As for explanation from Scott Walker to the people of Wisconsin, no one in Wisconsin's formerly squeaky-clean political culture expects Walker to visit all (or any) of Wisconsin's 72 counties in listening sessions and say: Ask me anything. You deserve to know your governor is not a crook.
No one expects Walker to explain why he refused to publicly call upon his personally appointed former aides (now convicted felons) to simply tell the full truth to John Doe investigators working for the Milwaukee District Attorney's office.
As noted in today's column by Cognitive Dissidence, not one convicted felon who worked for Walker has come forward and publicly declared Walker's innocence of misusing his public office for political, private puposes—a felony.
This complete silence of the Walker gang, including those who pled guilty to felonies and have been sentenced is not demanded by the secrecy codicils of the John Doe proceedings.
Reads Wisconsin statute on Criminal Proceedings (968.26 on John Doe Proceedings):
Subject to s. 971.23, if the proceeding is secret, the record of the proceeding and the testimony taken shall not be open to inspection by anyone except the district attorney unless it is used by the prosecution at the preliminary hearing or the trial of the accused and then only to the extent that it is so used. A court, on the motion of a district attorney, may compel a person to testify or produce evidence under s. 972.08 (1). The person is immune from prosecution as provided in s. 972.08 (1), subject to the restrictions under s. 972.085.Point is: Nothing prevents Walker or his gang from saying: 'Look, I'm innocent. This slander must stop. And Scott Walker surely is innocent of misuse of public office, in my view.'
Or Walker could have negotiated an immunity deal; saying in effect: Anyone is my past administration breaks the law; they get what they deserve.'
Walker took a different way.
Walker's response has been to hire a PR firm; become the first sitting Wisconsin governor in history to form a criminal defense fund; and continually mislead the Wisconsin people and the gullible press about why the John Doe Proceedings were begun in the first place—Walker's stonewalling.

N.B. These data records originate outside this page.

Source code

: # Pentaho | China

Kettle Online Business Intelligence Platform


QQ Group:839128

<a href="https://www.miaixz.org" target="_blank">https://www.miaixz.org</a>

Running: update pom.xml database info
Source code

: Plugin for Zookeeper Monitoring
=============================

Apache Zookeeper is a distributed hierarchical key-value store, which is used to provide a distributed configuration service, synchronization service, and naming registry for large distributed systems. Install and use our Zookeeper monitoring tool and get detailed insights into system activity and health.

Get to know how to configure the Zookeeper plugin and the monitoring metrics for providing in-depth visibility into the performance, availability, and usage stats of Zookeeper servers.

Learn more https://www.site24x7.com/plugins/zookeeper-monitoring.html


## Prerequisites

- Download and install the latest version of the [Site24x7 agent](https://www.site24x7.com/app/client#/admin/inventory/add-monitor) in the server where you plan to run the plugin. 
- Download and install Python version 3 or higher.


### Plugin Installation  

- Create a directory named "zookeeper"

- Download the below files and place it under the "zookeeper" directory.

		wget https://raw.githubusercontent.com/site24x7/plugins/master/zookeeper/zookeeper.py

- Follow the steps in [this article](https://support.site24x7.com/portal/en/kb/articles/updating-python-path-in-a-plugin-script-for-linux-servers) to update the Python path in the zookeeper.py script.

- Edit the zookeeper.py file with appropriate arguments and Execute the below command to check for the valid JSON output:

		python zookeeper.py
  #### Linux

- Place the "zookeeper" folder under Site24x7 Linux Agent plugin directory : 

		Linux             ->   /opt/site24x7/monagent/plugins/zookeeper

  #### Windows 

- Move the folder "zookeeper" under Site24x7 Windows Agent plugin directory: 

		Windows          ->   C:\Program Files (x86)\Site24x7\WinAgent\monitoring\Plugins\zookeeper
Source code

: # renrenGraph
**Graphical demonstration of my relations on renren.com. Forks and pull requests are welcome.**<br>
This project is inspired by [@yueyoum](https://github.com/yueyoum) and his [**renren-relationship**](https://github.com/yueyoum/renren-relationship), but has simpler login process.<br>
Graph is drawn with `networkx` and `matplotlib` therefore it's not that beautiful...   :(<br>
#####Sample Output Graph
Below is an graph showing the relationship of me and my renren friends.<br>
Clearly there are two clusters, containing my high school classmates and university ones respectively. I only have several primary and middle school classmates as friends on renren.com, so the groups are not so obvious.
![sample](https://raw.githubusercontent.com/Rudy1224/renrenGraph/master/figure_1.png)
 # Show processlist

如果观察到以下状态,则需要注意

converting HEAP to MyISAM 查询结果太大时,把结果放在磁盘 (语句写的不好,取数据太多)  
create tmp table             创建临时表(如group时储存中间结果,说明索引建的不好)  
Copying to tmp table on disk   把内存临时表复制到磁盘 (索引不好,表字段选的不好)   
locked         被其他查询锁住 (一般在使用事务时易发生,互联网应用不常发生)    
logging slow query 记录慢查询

John Doe proceeding can be kept secret even after convictions might be secured and the proceedings are declared to be ended.

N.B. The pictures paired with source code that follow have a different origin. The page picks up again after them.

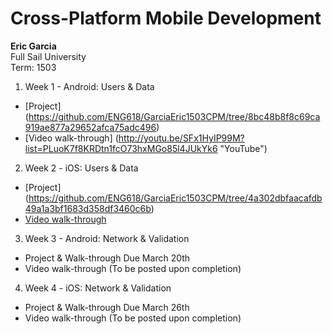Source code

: # Cross-Platform Mobile Development
**Eric Garcia**  
Full Sail University  
Term: 1503  

1. Week 1 - Android: Users & Data
  * [Project] (https://github.com/ENG618/GarciaEric1503CPM/tree/8bc48b8f8c69ca919ae877a29652afca75adc496)
  * [Video walk-through] (http://youtu.be/SFx1HyIP99M?list=PLuoK7f8KRDtn1fcO73hxMGo85l4JUkYk6 "YouTube")

2. Week 2 - iOS: Users & Data
  * [Project] (https://github.com/ENG618/GarciaEric1503CPM/tree/4a302dbfaacafdb49a1a3bf1683d358df3460c6b)
  * [Video walk-through](http://youtu.be/4_ST4nQn8pI "YouTube")

3. Week 3 - Android: Network & Validation
  * Project & Walk-through Due March 20th
  * Video walk-through (To be posted upon completion)

4. Week 4 - iOS: Network & Validation
  * Project & Walk-through Due March 26th
  * Video walk-through (To be posted upon completion)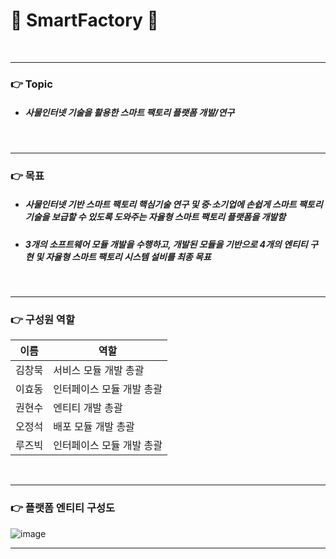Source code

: # 🔧 SmartFactory 🔧
<br/>

---

### 👉 Topic
 
- ##### 사물인터넷 기술을 활용한 스마트 팩토리 플랫폼 개발/연구

<br/>

---

### 👉 목표

- ##### 사물인터넷 기반 스마트 팩토리 핵심기술 연구 및 중·소기업에 손쉽게 스마트 팩토리 기술을 보급할 수 있도록 도와주는 자율형 스마트 팩토리 플랫폼을 개발함

- ##### 3개의 소프트웨어 모듈 개발을 수행하고, 개발된 모듈을 기반으로 4개의 엔티티 구현 및 자율형 스마트 팩토리 시스템 설비를 최종 목표

<br/>

---

### 👉 구성원 역할

| 이름   | 역할                      |
| ------ | ------------------------- |
| 김창묵 | 서비스 모듈 개발 총괄     |
| 이효동 | 인터페이스 모듈 개발 총괄 |
| 권현수 | 엔티티 개발 총괄          |
| 오정석 | 배포 모듈 개발 총괄       |
| 루즈빅 | 인터페이스 모듈 개발 총괄 |

<br/>

---

### 👉 플랫폼 엔티티 구성도

![image](https://user-images.githubusercontent.com/57346455/93711725-9100dc00-fb8b-11ea-9105-52f0f300ca61.png)

---

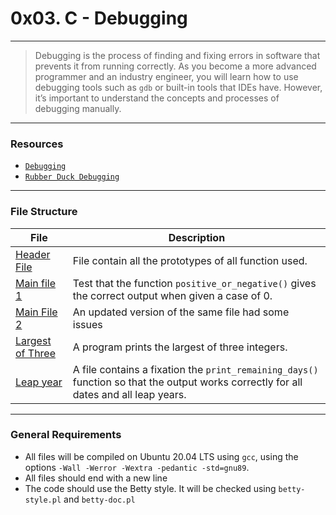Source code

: # 0x03. C - Debugging
___
>Debugging is the process of finding and fixing errors in software that prevents it from running correctly. As you become a more advanced programmer and an industry engineer, you will learn how to use debugging tools such as `gdb` or built-in tools that IDEs have. However, it’s important to understand the concepts and processes of debugging manually.
___
### Resources
- [`Debugging`](https://en.wikipedia.org/wiki/Debugging)
- [`Rubber Duck Debugging`](https://www.thoughtfulcode.com/rubber-duck-debugging-psychology/)
___
### File Structure

| **File** |**Description**|
|-----|----|
|[Header File](./main.h)| File contain all the prototypes of all function used.|
|[Main file 1](./0-main.c)| Test that the function `positive_or_negative()` gives the correct output when given a case of 0.|
|[Main File 2](./1-main.c)| An updated version of the same file had some issues|
|[Largest of Three](./2-largest_number.c)| A program prints the largest of three integers.|
|[Leap year](./3-print_remaining_days.c)| A file contains a fixation the `print_remaining_days()` function so that the output works correctly for all dates and all leap years.|
___
### General Requirements
- All files will be compiled on Ubuntu 20.04 LTS using `gcc`, using the options `-Wall -Werror -Wextra -pedantic -std=gnu89`.
- All files should end with a new line
- The code should use the Betty style. It will be checked using `betty-style.pl` and `betty-doc.pl`
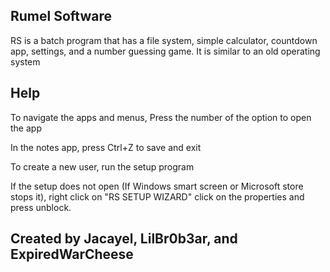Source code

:Rumel Software
-
RS is a batch program that has a file system, simple calculator, countdown app, 
settings, and a number guessing game. It is similar to an old operating system

Help
-
To navigate the apps and menus, Press the number of the option to open the app

In the notes app, press Ctrl+Z to save and exit

To create a new user, run the setup program

If the setup does not open (If Windows smart screen or Microsoft store stops it),
 right click on "RS SETUP WIZARD" click on the properties and press unblock.

Created by Jacayel, LilBr0b3ar, and ExpiredWarCheese               
-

But the presumption of innocence under the law, and the right to declare one's innocence live on. This right is not negated by John Doe proceedings.

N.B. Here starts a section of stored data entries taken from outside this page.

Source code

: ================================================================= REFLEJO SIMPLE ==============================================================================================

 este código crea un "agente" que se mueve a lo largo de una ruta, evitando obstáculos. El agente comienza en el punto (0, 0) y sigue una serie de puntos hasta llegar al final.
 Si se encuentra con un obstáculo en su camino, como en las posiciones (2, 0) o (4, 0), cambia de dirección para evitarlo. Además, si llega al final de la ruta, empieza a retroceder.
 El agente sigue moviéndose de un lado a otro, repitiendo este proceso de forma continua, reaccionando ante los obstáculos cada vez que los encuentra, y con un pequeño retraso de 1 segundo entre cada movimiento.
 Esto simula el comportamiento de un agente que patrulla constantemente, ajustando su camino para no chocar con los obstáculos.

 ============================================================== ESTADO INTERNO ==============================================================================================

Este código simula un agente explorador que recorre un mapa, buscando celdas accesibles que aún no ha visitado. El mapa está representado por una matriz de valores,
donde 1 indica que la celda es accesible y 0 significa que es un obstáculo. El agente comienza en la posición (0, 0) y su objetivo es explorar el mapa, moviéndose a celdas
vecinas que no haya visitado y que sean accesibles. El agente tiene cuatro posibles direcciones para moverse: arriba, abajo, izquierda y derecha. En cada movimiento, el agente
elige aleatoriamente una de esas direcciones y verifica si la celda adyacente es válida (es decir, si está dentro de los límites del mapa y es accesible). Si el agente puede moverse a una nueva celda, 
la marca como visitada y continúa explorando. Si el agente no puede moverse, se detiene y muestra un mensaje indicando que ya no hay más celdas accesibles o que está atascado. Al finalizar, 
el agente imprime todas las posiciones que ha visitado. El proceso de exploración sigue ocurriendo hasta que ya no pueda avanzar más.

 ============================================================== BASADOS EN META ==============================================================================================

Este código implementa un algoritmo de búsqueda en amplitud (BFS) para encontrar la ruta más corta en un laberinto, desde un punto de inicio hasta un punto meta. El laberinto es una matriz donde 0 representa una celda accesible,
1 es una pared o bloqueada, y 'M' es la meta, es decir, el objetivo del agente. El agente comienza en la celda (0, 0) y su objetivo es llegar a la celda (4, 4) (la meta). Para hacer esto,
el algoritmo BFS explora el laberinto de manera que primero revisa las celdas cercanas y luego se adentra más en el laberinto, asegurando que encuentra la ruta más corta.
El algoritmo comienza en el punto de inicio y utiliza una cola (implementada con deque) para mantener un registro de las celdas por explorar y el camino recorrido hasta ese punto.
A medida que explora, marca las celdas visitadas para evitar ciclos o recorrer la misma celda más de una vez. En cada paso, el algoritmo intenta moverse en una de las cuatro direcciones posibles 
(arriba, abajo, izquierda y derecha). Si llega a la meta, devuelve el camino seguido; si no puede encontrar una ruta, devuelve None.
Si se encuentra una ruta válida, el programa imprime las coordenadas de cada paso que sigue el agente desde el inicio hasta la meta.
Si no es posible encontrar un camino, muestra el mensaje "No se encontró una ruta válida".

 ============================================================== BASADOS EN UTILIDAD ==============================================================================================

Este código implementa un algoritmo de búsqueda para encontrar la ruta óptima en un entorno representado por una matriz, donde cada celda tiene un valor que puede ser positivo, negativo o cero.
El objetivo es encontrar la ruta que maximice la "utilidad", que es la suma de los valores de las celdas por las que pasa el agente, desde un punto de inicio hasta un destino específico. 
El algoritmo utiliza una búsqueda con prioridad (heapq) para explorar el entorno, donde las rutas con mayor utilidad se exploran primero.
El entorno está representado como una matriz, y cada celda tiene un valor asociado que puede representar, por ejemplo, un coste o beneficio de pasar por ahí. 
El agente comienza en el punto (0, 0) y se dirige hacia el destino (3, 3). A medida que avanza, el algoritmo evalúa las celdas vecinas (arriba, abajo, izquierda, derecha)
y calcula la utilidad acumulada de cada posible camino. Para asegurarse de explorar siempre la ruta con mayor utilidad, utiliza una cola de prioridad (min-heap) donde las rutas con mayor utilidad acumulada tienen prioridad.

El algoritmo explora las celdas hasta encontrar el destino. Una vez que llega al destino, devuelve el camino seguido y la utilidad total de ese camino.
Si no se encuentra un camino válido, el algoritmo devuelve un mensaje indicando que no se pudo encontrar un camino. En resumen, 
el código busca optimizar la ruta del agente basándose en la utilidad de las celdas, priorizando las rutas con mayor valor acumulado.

Why is no one in this matter declaring their own or past colleagues' innocence? The documents demonstrating Walker and allies' duplicity and criminality, (and criminality is legion), will come out. You can count on it. Update: On Sept. 16, 2016, The Guardian newspaper published a blockbuster on John Doe II: "1,500 pages of leaked documents obtained by the Guardian that are being published in their entirety for the first time. The cache consists of a stack of evidence gathered by official prosecutors in Wisconsin who were conducting what was called a “John Doe investigation' into suspected campaign finance violations by Walker's campaign and its network."